Here is an article that was in the New York Times this past weekend.  When I read it, I was wondering what other people are thinking about “divorce as a business investment”?

Taking Sides in a Divorce, Chasing Profit

By BINYAMIN APPELBAUM for the New York Times

Published: December 4, 2010

BEVERLY HILLS, Calif. — Michelle Pont and her husband amassed millions of dollars in properties and investments from a freight-hauling business that they started with a single stake-bed truck in 1991. They bought a four-bedroom home, then a second home, a vacation home, a motor home and half a dozen cars.

But when Ms. Pont decided to seek a divorce last year, she quickly ran out of money. She had no job. Her husband controlled the family’s investments. A few months of legal bills maxed out her credit cards and drained her retirement account.

She wrestled with accepting a smaller settlement than she considered fair.
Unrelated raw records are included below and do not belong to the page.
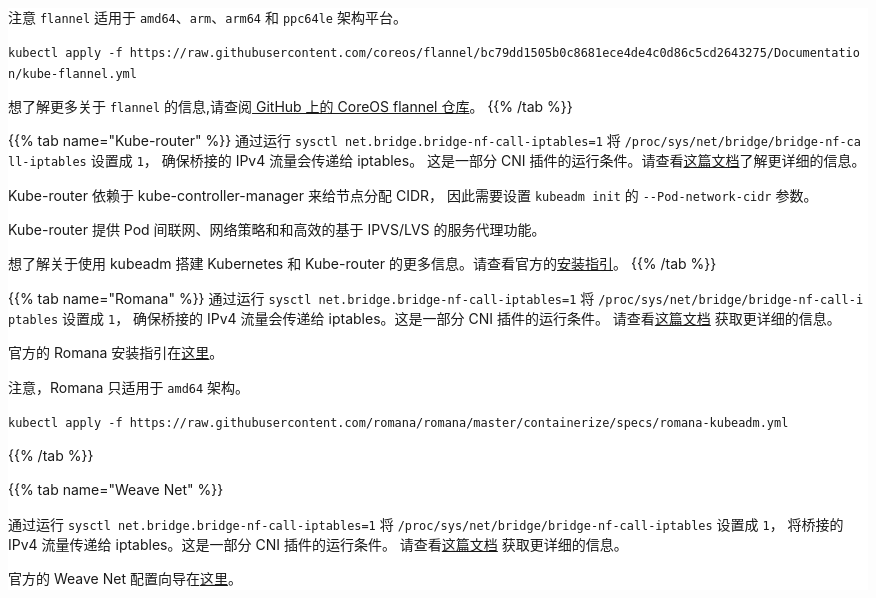 注意 `flannel` 适用于 `amd64`、`arm`、`arm64` 和 `ppc64le` 架构平台。

```shell
kubectl apply -f https://raw.githubusercontent.com/coreos/flannel/bc79dd1505b0c8681ece4de4c0d86c5cd2643275/Documentation/kube-flannel.yml
```

想了解更多关于 `flannel` 的信息,请查阅[ GitHub 上的 CoreOS flannel 仓库](https://github.com/coreos/flannel)。
{{% /tab %}}



{{% tab name="Kube-router" %}}
通过运行 `sysctl net.bridge.bridge-nf-call-iptables=1` 将 `/proc/sys/net/bridge/bridge-nf-call-iptables` 设置成 `1`，
确保桥接的 IPv4 流量会传递给 iptables。
这是一部分 CNI 插件的运行条件。请查看[这篇文档](https://kubernetes.io/docs/concepts/cluster-administration/network-plugins/#network-plugin-requirements)了解更详细的信息。

Kube-router 依赖于 kube-controller-manager 来给节点分配 CIDR， 因此需要设置 `kubeadm init` 的 `--Pod-network-cidr` 参数。

Kube-router 提供 Pod 间联网、网络策略和和高效的基于 IPVS/LVS 的服务代理功能。

想了解关于使用 kubeadm 搭建 Kubernetes 和 Kube-router 的更多信息。请查看官方的[安装指引](https://github.com/cloudnativelabs/kube-router/blob/master/docs/kubeadm.md)。
{{% /tab %}}



{{% tab name="Romana" %}}
通过运行 `sysctl net.bridge.bridge-nf-call-iptables=1` 将 `/proc/sys/net/bridge/bridge-nf-call-iptables` 设置成 `1`，
确保桥接的 IPv4 流量会传递给 iptables。这是一部分 CNI 插件的运行条件。
请查看[这篇文档](https://kubernetes.io/docs/concepts/cluster-administration/network-plugins/#network-plugin-requirements)
获取更详细的信息。

官方的 Romana 安装指引在[这里](https://github.com/romana/romana/tree/master/containerize#using-kubeadm)。

注意，Romana 只适用于 `amd64` 架构。

```shell
kubectl apply -f https://raw.githubusercontent.com/romana/romana/master/containerize/specs/romana-kubeadm.yml
```
{{% /tab %}}



{{% tab name="Weave Net" %}}

通过运行 `sysctl net.bridge.bridge-nf-call-iptables=1` 将 `/proc/sys/net/bridge/bridge-nf-call-iptables` 设置成 `1`，
将桥接的 IPv4 流量传递给 iptables。这是一部分 CNI 插件的运行条件。
请查看[这篇文档](https://kubernetes.io/docs/concepts/cluster-administration/network-plugins/#network-plugin-requirements)
获取更详细的信息。

官方的 Weave Net 配置向导在[这里](https://www.weave.works/docs/net/latest/kube-addon/)。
Then a lawyer referred her to Balance Point Divorce Funding, a new Beverly Hills lender that offers to cover the cost of breaking up — paying a lawyer, searching for hidden assets, maintaining a lifestyle — in exchange for a share of the winnings.
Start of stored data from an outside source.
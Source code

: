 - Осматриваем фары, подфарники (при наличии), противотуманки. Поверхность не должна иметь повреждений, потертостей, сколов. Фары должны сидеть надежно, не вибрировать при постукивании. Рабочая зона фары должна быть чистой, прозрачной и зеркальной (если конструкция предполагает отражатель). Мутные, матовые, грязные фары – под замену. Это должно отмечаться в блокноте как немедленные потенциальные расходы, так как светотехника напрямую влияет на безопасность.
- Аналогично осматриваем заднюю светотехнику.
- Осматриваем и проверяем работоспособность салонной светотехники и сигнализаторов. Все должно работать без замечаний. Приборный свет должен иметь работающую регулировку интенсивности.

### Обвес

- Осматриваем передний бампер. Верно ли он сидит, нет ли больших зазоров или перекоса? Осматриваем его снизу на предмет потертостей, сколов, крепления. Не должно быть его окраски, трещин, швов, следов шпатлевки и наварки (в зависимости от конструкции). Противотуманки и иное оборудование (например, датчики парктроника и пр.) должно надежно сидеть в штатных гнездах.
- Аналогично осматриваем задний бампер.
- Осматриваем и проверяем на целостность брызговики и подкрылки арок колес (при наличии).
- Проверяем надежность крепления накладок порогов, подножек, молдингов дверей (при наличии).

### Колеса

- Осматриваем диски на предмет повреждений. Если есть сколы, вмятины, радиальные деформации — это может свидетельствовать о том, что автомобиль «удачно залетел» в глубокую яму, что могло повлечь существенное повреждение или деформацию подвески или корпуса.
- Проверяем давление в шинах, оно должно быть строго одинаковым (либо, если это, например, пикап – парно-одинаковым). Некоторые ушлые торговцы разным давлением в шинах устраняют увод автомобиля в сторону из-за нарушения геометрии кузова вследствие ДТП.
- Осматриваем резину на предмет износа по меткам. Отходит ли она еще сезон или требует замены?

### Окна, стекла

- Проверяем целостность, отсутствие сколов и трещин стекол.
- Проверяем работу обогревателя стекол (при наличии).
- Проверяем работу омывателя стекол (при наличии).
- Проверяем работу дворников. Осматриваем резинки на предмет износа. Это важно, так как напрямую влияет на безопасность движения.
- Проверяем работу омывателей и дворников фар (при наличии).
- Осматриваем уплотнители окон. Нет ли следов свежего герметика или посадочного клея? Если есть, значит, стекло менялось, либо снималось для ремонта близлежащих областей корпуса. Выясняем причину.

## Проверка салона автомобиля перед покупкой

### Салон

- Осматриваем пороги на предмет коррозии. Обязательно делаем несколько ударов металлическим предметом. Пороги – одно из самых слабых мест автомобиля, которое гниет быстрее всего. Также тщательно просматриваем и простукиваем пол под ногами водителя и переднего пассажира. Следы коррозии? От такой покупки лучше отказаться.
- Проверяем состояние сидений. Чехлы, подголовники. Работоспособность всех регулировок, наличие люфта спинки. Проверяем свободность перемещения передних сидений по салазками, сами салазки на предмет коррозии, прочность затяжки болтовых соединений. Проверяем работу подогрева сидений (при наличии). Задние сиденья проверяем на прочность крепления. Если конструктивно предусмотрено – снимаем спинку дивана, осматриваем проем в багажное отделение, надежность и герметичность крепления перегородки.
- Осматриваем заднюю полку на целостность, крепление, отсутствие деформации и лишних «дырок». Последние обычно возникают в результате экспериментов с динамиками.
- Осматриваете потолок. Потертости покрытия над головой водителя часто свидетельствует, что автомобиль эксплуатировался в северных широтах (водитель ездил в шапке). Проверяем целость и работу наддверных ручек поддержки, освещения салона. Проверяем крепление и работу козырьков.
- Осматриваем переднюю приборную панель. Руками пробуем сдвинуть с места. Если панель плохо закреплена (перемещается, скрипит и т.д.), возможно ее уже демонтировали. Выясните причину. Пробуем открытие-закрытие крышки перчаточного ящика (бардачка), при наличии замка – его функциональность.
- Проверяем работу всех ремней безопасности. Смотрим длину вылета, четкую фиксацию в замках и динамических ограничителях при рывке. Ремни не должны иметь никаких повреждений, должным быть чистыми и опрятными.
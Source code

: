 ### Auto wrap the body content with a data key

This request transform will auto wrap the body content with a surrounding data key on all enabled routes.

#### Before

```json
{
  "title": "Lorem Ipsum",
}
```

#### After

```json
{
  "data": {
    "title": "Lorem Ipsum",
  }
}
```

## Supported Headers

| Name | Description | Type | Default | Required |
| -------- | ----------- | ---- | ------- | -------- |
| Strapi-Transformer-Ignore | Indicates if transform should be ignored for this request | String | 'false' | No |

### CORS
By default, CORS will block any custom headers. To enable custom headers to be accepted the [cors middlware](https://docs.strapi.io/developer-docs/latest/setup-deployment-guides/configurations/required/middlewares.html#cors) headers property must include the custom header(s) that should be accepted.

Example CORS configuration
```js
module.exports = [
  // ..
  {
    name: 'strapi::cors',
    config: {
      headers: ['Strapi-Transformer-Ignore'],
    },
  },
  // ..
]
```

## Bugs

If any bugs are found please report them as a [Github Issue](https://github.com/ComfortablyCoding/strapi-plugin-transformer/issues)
In October, Balance Point agreed to invest more than $200,000 in Ms. Pont’s case.

“It’s given me hope,” Ms. Pont said. “I don’t view it as a loan; I view it as an investment in my future. They are helping me to get what is rightfully mine.”

With some in the financial world willing to bet on almost anything, it should be no surprise that a few would see the potential to profit from the often contentious and emotional process of ending a marriage.

So far, the number of companies investing in divorce is small — Balance Point is one of the few that do it exclusively. But other businesses are gearing up. A New York start-up, Churchill Divorce Finance, also is planning to enter the business. The company’s chief executive previously co-founded a publicly traded Australian company, ASK Funding, that has invested tens of millions in divorce cases there.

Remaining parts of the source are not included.